● Exercise objective:
Write out the stretch of lines below that begins at the line with "outside the control of the program; this" and ends at the line with "by analyzing which", including both, exactly as given and nothing more.

● Provided entries:
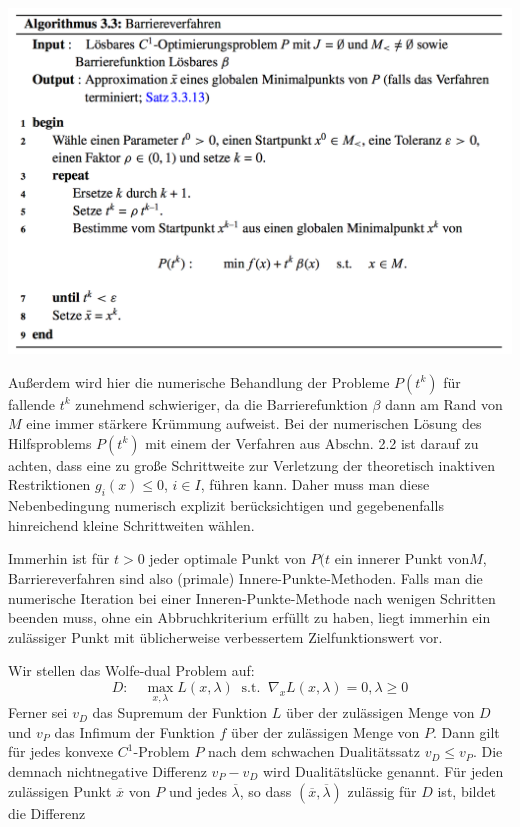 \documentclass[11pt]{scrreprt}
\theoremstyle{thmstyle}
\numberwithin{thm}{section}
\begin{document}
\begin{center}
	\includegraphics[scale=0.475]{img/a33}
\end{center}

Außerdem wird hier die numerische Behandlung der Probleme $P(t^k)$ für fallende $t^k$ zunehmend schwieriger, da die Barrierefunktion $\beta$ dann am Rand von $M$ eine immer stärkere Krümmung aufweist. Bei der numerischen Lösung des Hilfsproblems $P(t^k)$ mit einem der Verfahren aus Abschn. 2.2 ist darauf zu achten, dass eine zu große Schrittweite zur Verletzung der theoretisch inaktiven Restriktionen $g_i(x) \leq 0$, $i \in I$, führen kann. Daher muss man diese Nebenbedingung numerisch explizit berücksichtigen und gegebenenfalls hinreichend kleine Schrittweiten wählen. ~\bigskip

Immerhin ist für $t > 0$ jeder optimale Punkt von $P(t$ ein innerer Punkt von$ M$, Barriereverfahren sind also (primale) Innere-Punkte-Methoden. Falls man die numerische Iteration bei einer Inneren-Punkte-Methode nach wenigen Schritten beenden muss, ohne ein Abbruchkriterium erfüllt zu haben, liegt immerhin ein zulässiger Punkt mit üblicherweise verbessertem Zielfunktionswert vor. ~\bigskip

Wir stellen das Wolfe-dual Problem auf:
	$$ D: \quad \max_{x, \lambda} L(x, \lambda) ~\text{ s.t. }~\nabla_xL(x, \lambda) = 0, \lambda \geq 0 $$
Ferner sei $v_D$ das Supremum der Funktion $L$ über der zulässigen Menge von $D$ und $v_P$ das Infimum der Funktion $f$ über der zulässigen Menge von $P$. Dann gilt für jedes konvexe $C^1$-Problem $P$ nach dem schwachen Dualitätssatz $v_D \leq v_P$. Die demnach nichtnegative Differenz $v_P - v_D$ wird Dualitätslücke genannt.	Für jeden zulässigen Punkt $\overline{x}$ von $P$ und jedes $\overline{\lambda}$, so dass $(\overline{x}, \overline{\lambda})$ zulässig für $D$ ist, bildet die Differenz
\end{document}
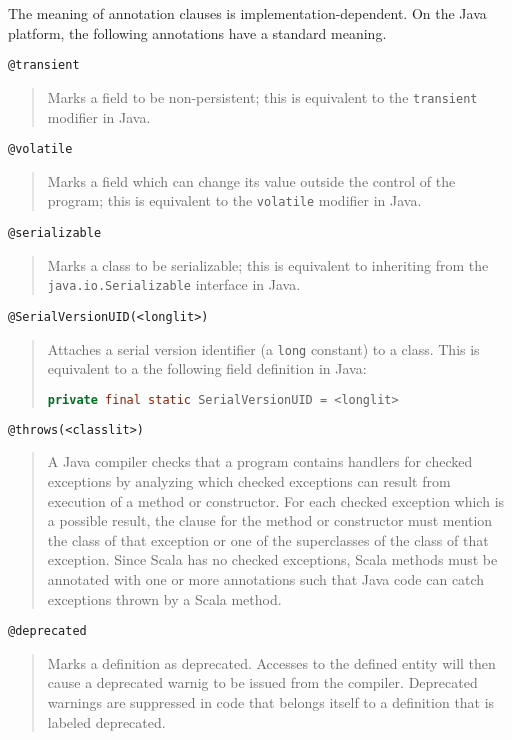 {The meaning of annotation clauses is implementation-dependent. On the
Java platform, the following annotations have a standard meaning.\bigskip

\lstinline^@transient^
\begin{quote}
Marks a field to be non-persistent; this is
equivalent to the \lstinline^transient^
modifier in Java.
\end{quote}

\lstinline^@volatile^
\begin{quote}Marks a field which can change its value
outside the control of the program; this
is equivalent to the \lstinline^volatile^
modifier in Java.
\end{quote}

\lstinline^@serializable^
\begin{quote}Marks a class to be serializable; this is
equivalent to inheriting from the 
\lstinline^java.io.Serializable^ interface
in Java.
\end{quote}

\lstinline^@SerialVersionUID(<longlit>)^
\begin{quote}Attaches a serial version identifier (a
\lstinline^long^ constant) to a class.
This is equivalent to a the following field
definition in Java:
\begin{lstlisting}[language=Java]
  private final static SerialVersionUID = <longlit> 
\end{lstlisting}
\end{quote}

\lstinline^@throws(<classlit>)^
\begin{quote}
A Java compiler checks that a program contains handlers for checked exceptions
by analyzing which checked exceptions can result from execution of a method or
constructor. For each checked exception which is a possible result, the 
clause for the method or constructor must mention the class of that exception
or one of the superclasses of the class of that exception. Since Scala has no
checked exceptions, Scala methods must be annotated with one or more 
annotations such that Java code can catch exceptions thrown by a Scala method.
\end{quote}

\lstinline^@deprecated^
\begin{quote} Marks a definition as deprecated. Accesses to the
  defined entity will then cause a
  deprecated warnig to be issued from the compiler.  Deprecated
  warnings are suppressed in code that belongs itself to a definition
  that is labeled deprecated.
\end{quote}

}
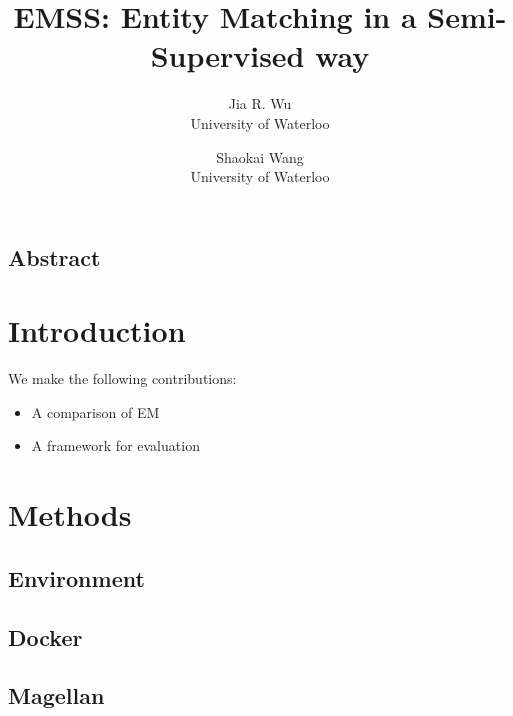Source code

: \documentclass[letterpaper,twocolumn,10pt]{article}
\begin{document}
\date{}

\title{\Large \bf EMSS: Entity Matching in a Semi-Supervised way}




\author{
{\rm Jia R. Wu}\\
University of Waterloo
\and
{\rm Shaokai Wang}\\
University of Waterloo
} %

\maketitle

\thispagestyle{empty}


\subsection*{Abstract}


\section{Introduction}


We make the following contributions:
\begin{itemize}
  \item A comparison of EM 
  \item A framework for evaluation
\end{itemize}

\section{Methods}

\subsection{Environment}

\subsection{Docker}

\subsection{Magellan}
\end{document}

--

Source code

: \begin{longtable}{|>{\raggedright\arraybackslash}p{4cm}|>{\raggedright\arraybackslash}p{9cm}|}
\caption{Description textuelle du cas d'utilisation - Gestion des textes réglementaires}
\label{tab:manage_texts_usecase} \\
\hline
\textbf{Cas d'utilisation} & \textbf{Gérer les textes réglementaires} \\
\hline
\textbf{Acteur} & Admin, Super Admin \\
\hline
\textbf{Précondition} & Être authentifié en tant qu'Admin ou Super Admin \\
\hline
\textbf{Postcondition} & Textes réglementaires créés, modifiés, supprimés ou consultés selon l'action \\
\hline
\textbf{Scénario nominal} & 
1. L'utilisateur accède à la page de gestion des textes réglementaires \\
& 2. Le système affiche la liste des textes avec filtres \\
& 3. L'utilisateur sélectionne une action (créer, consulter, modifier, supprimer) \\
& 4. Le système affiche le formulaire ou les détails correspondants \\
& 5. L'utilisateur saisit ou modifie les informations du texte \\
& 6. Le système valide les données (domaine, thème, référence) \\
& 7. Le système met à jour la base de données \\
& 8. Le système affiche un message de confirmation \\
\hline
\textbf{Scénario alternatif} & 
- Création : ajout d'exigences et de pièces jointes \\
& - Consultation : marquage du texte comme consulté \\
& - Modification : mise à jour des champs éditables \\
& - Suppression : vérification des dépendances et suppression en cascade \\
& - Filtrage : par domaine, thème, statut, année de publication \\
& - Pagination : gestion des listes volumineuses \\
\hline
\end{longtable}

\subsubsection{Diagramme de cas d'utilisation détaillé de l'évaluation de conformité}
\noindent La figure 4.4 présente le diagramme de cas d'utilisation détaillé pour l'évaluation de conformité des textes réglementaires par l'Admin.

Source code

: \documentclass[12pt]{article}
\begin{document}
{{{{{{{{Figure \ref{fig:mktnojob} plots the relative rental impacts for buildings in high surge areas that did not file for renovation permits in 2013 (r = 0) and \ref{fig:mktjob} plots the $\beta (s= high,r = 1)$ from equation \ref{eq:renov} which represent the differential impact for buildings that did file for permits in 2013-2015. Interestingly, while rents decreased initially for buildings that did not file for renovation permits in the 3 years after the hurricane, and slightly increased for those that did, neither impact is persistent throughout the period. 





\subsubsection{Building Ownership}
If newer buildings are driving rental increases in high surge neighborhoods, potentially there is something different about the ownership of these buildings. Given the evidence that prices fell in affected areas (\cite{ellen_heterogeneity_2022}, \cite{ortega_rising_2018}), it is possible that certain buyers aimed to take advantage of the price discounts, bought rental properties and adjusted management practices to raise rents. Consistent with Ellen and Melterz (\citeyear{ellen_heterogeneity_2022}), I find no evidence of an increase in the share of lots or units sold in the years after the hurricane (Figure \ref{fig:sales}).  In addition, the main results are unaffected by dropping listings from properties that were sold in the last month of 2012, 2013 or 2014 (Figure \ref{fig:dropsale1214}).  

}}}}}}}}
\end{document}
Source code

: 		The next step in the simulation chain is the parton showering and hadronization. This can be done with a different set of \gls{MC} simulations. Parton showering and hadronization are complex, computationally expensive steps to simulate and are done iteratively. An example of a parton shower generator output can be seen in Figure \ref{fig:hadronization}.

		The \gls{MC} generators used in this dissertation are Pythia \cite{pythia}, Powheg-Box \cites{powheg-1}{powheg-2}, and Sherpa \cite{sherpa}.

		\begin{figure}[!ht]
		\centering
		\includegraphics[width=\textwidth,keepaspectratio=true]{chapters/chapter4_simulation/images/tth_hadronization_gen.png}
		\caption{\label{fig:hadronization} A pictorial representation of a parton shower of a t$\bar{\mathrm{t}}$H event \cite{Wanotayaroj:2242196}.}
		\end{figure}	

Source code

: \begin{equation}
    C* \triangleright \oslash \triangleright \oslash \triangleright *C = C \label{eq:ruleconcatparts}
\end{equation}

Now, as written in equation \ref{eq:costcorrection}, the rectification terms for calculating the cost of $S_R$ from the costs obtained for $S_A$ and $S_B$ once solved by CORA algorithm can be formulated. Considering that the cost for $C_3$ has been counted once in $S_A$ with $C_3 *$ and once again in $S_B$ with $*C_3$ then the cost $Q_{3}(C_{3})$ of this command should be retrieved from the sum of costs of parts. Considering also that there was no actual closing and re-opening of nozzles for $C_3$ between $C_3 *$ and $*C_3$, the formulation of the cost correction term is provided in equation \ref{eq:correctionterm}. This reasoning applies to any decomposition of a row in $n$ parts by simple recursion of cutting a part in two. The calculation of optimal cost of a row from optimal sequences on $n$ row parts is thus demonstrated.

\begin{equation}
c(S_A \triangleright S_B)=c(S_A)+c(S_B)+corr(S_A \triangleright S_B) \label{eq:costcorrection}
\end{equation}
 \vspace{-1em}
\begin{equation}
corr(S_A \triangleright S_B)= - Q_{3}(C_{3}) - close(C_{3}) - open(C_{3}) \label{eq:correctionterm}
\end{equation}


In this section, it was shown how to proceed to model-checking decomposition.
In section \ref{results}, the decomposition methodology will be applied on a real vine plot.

● Written answer:
outside the control of the program; this
is equivalent to the \lstinline^volatile^
modifier in Java.
\end{quote}

\lstinline^@serializable^
\begin{quote}Marks a class to be serializable; this is
equivalent to inheriting from the 
\lstinline^java.io.Serializable^ interface
in Java.
\end{quote}

\lstinline^@SerialVersionUID(<longlit>)^
\begin{quote}Attaches a serial version identifier (a
\lstinline^long^ constant) to a class.
This is equivalent to a the following field
definition in Java:
\begin{lstlisting}[language=Java]
  private final static SerialVersionUID = <longlit> 
\end{lstlisting}
\end{quote}

\lstinline^@throws(<classlit>)^
\begin{quote}
A Java compiler checks that a program contains handlers for checked exceptions
by analyzing which checked exceptions can result from execution of a method or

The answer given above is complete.